Given entries:
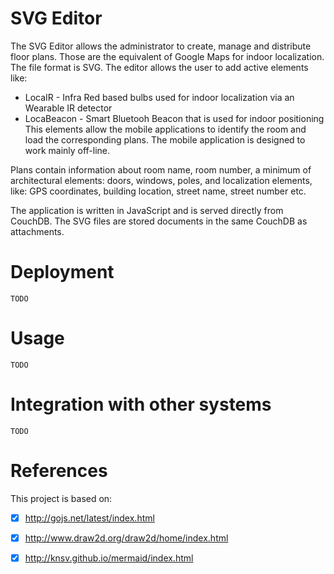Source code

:# SVG Editor

The SVG Editor allows the administrator to create, manage and distribute floor plans. Those are the equivalent of Google Maps for indoor localization.  
The file format is SVG. The editor allows the user to add active elements like:  
* LocaIR - Infra Red based bulbs used for indoor localization via an Wearable IR detector
* LocaBeacon - Smart Bluetooh Beacon that is used for indoor positioning  
This elements allow the mobile applications to identify the room and load the corresponding plans. The mobile application is designed to work mainly off-line.  

Plans contain information about room name, room number, a minimum of architectural elements: doors, windows, poles, and localization elements, like: GPS coordinates, building location, street name, street number etc.  

The application is written in JavaScript and is served directly from CouchDB. The SVG files are stored documents in the same CouchDB as attachments.  

# Deployment

`TODO`

# Usage

`TODO`

# Integration with other systems

`TODO`

# References

This project is based on:
- [X] http://gojs.net/latest/index.html
- [X] http://www.draw2d.org/draw2d/home/index.html
- [X] http://knsv.github.io/mermaid/index.html

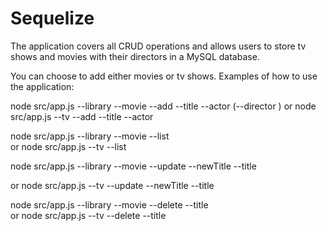# Sequelize

The application covers all CRUD operations and allows users to store tv shows and movies with their directors in a MySQL database.

You can choose to add either movies or tv shows. Examples of how to use the application:


node src/app.js --library --movie --add --title <movieTitle> --actor <movieActor> (--director <movieDirector>)   <!-- Adding movie title, actor(optional) and director to the movie library on the database. -->
or
node src/app.js --tv --add --title <tvTitle> --actor <tvActor>   <!-- Adding tv title and actor(optional) to the database. -->

node src/app.js --library --movie --list   <!-- Displaying all movies in the library that currently exist in the database. -->                                                       
or
node src/app.js --tv --list   <!-- Displaying all tv shows that currently exist in the database. -->

node src/app.js --library --movie --update --newTitle <newMovieActor> --title <existingMovieTitle>   <!-- Updating already existing movie title on the database with a new one. -->
                   
or
node src/app.js --tv --update --newTitle <newTvTitle> --title <existingTvTitle>   <!-- Updating already existing tv show title on the database with a new one. -->
                     

node src/app.js --library --movie --delete --title <existingMovieTitle>   <!-- Deleting a movie from the library in the database. -->                                            
or
node src/app.js --tv --delete --title <existingTvTitle>   <!-- Deleting a tv show from the database. -->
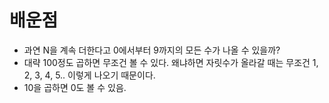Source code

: # 배운점
- 과연 N을 계속 더한다고 0에서부터 9까지의 모든 수가 나올 수 있을까?
- 대략 100정도 곱하면 무조건 볼 수 있다. 왜냐하면 자릿수가 올라갈 때는 무조건 1, 2, 3, 4, 5.. 이렇게 나오기 때문이다.
- 10을 곱하면 0도 볼 수 있음.
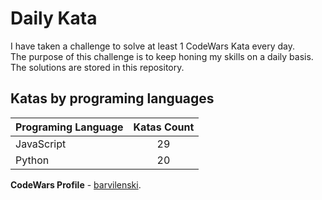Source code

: # Daily Kata

I have taken a challenge to solve at least 1 CodeWars Kata every day.  
The purpose of this challenge is to keep honing my skills on a daily basis.  
The solutions are stored in this repository.

## Katas by programing languages

| Programing Language | Katas Count |
| ------------------- | :---------: |
| JavaScript          |          29 |
| Python              |          20 |


**CodeWars Profile** - [barvilenski](https://www.codewars.com/users/vbarv24).
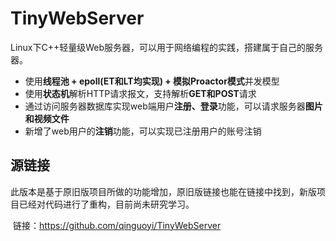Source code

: TinyWebServer
===============
Linux下C++轻量级Web服务器，可以用于网络编程的实践，搭建属于自己的服务器。

* 使用**线程池 + epoll(ET和LT均实现) + 模拟Proactor模式**并发模型
* 使用**状态机**解析HTTP请求报文，支持解析**GET和POST**请求
* 通过访问服务器数据库实现web端用户**注册、登录**功能，可以请求服务器**图片和视频文件**
* 新增了web用户的**注销**功能，可以实现已注册用户的账号注销



源链接
------------
​	此版本是基于原旧版项目所做的功能增加，原旧版链接也能在链接中找到，新版项目已经对代码进行了重构，目前尚未研究学习。

​	链接：<https://github.com/qinguoyi/TinyWebServer> 
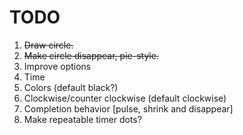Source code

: # TODO

1. ~~Draw circle.~~
2. ~~Make circle disappear, pie-style.~~
3. Improve options
  1. Time
  2. Colors (default black?)
  3. Clockwise/counter clockwise (default clockwise)
  4. Completion behavior [pulse, shrink and disappear]
4. Make repeatable timer dots?
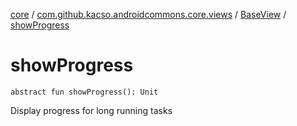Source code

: [core](../../index.md) / [com.github.kacso.androidcommons.core.views](../index.md) / [BaseView](index.md) / [showProgress](.)

# showProgress

`abstract fun showProgress(): Unit`

Display progress for long running tasks

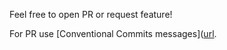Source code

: Feel free to open PR or request feature!

For PR use [Conventional Commits messages]([url](https://www.conventionalcommits.org/).
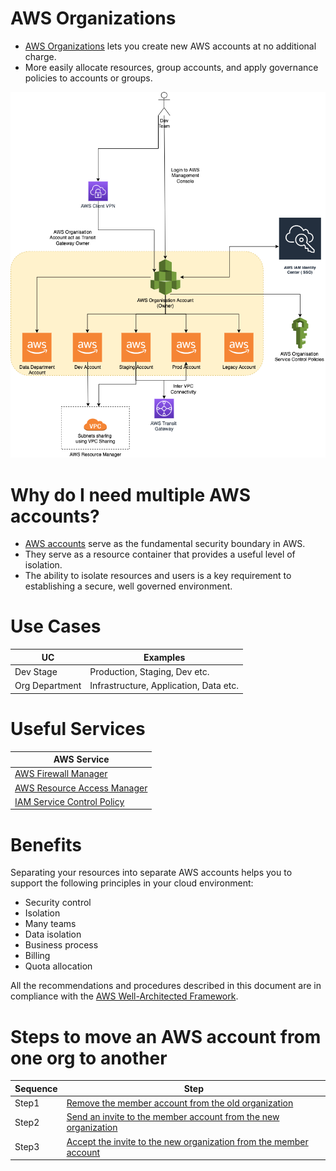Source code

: 
# AWS Organizations
- [AWS Organizations](https://aws.amazon.com/organizations/) lets you create new AWS accounts at no additional charge.
- More easily allocate resources, group accounts, and apply governance policies to accounts or groups.

![img.png](assets/AWS-Multiple-Accounts.png)

# Why do I need multiple AWS accounts?
- [AWS accounts](https://docs.aws.amazon.com/accounts/latest/reference/welcome-multiple-accounts.html) serve as the fundamental security boundary in AWS. 
- They serve as a resource container that provides a useful level of isolation. 
- The ability to isolate resources and users is a key requirement to establishing a secure, well governed environment.

# Use Cases

| UC             | Examples                               |
|----------------|----------------------------------------|
| Dev Stage      | Production, Staging, Dev etc.          |
| Org Department | Infrastructure, Application, Data etc. |

# Useful Services

| AWS Service                                                                                    |
|------------------------------------------------------------------------------------------------|
| [AWS Firewall Manager](AWSFirewallManager.md) |
| [AWS Resource Access Manager](AWSResourceAccessManager.md)                                     |
| [IAM Service Control Policy](../7_IdentityServices/AWSIAM/IAMPolicyTypes.md)                  |

# Benefits

Separating your resources into separate AWS accounts helps you to support the following principles in your cloud environment:
- Security control 
- Isolation
- Many teams
- Data isolation
- Business process 
- Billing
- Quota allocation

All the recommendations and procedures described in this document are in compliance with the [AWS Well-Architected Framework](../AWS-Well-Architected-Framework.md).

# Steps to move an AWS account from one org to another

| Sequence | Step                                                                                                                                                                                                         |
|----------|--------------------------------------------------------------------------------------------------------------------------------------------------------------------------------------------------------------|
| Step1    | [Remove the member account from the old organization](https://docs.aws.amazon.com/organizations/latest/userguide/orgs_manage_accounts_remove.html#orgs_manage_accounts_remove-from-master)                   |
| Step2    | [Send an invite to the member account from the new organization](https://docs.aws.amazon.com/organizations/latest/userguide/orgs_manage_accounts_invites.html)                                               |
| Step3    | [Accept the invite to the new organization from the member account](https://docs.aws.amazon.com/organizations/latest/userguide/orgs_manage_accounts_invites.html#orgs_manage_accounts_accept-decline-invite) |
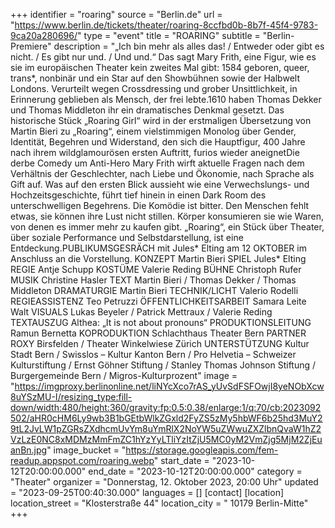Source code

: +++
identifier = "roaring"
source = "Berlin.de"
url = "https://www.berlin.de/tickets/theater/roaring-8ccfbd0b-8b7f-45f4-9783-9ca20a280696/"
type = "event"
title = "ROARING"
subtitle = "Berlin-Premiere"
description = "„Ich bin mehr als alles das! / Entweder oder gibt es nicht. / Es gibt nur und. / Und und.“ Das sagt Mary Frith, eine Figur, wie es sie im europäischen Theater kein zweites Mal gibt: 1584 geboren, queer, trans*, nonbinär und ein Star auf den Showbühnen sowie der Halbwelt Londons. Verurteilt wegen Crossdressing und grober Unsittlichkeit, in Erinnerung geblieben als Mensch, der frei lebte.1610 haben Thomas Dekker und Thomas Middleton ihr ein dramatisches Denkmal gesetzt. Das historische Stück „Roaring Girl“ wird in der erstmaligen Übersetzung von Martin Bieri zu „Roaring“, einem vielstimmigen Monolog über Gender, Identität, Begehren und Widerstand, den sich die Hauptfigur, 400 Jahre nach ihrem wildglamourösen ersten Auftritt, furios wieder aneignetDie derbe Comedy um Anti-Hero Mary Frith wirft aktuelle Fragen nach dem Verhältnis der Geschlechter, nach Liebe und Ökonomie, nach Sprache als Gift auf. Was auf den ersten Blick aussieht wie eine Verwechslungs- und Hochzeitsgeschichte, führt tief hinein in einen Dark Room des unterschwelligen Begehrens. Die Komödie ist bitter. Den Menschen fehlt etwas, sie können ihre Lust nicht stillen. Körper konsumieren sie wie Waren, von denen es immer mehr zu kaufen gibt. „Roaring“, ein Stück über Theater, über soziale Performance und Selbstdarstellung, ist eine Entdeckung.PUBLIKUMSGESRÄCH mit Jules* Elting am 12 OKTOBER im Anschluss an die Vorstellung. KONZEPT Martin Bieri SPIEL Jules* Elting REGIE Antje Schupp KOSTÜME Valerie Reding BÜHNE Christoph Rufer MUSIK Christine Hasler TEXT Martin Bieri / Thomas Dekker / Thomas Middleton DRAMATURGIE Martin Bieri TECHNIK/LICHT Valerio Rodelli REGIEASSISTENZ Teo Petruzzi ÖFFENTLICHKEITSARBEIT Samara Leite Walt VISUALS Lukas Beyeler / Patrick Mettraux / Valerie Reding TEXTAUSZUG Althea: „It is not about pronouns“ PRODUKTIONSLEITUNG Ramun Bernetta KOPRODUKTION Schlachthaus Theater Bern PARTNER ROXY Birsfelden / Theater Winkelwiese Zürich UNTERSTÜTZUNG Kultur Stadt Bern / Swisslos – Kultur Kanton Bern / Pro Helvetia – Schweizer Kulturstiftung / Ernst Göhner Stiftung / Stanley Thomas Johnson Stiftung / Burgergemeinde Bern / Migros-Kulturprozent"
image = "https://imgproxy.berlinonline.net/liNYcXco7rAS_yUvSdFSFOwjI8yeNObXcw8uYSzMU-I/resizing_type:fill-down/width:480/height:360/gravity:fp:0.5:0.38/enlarge:1/q:70/cb:2023092502/aHR0cHM6Ly9wb3B1bGEtbWlkZGxld2FyZS5zMy5hbWF6b25hd3MuY29tL2JvLW1pZGRsZXdhcmUvYm8uYmRlX2NoYW5uZWwuZXZlbnQvaW1hZ2VzLzE0NC8xMDMzMmFmZC1hYzYyLTliYzItZjU5MC0yM2VmZjg5MjM2ZjEuanBn.jpg"
image_bucket = "https://storage.googleapis.com/fem-readup.appspot.com/roaring.webp"
start_date = "2023-10-12T20:00:00.000"
end_date = "2023-10-12T20:00:00.000"
category = "Theater"
organizer = "Donnerstag, 12. Oktober 2023, 20:00 Uhr"
updated = "2023-09-25T00:40:30.000"
languages = []
[contact]
[location]
location_street = "Klosterstraße 44"
location_city = " 10179 Berlin-Mitte"
+++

What the exercise asks:
Identify the lines above that contain the word "users", then copy them.

Response for this exercise:
The application covers all CRUD operations and allows users to store tv shows and movies with their directors in a MySQL database.
**CodeWars Profile** - [barvilenski](https://www.codewars.com/users/vbarv24).
- The ability to isolate resources and users is a key requirement to establishing a secure, well governed environment.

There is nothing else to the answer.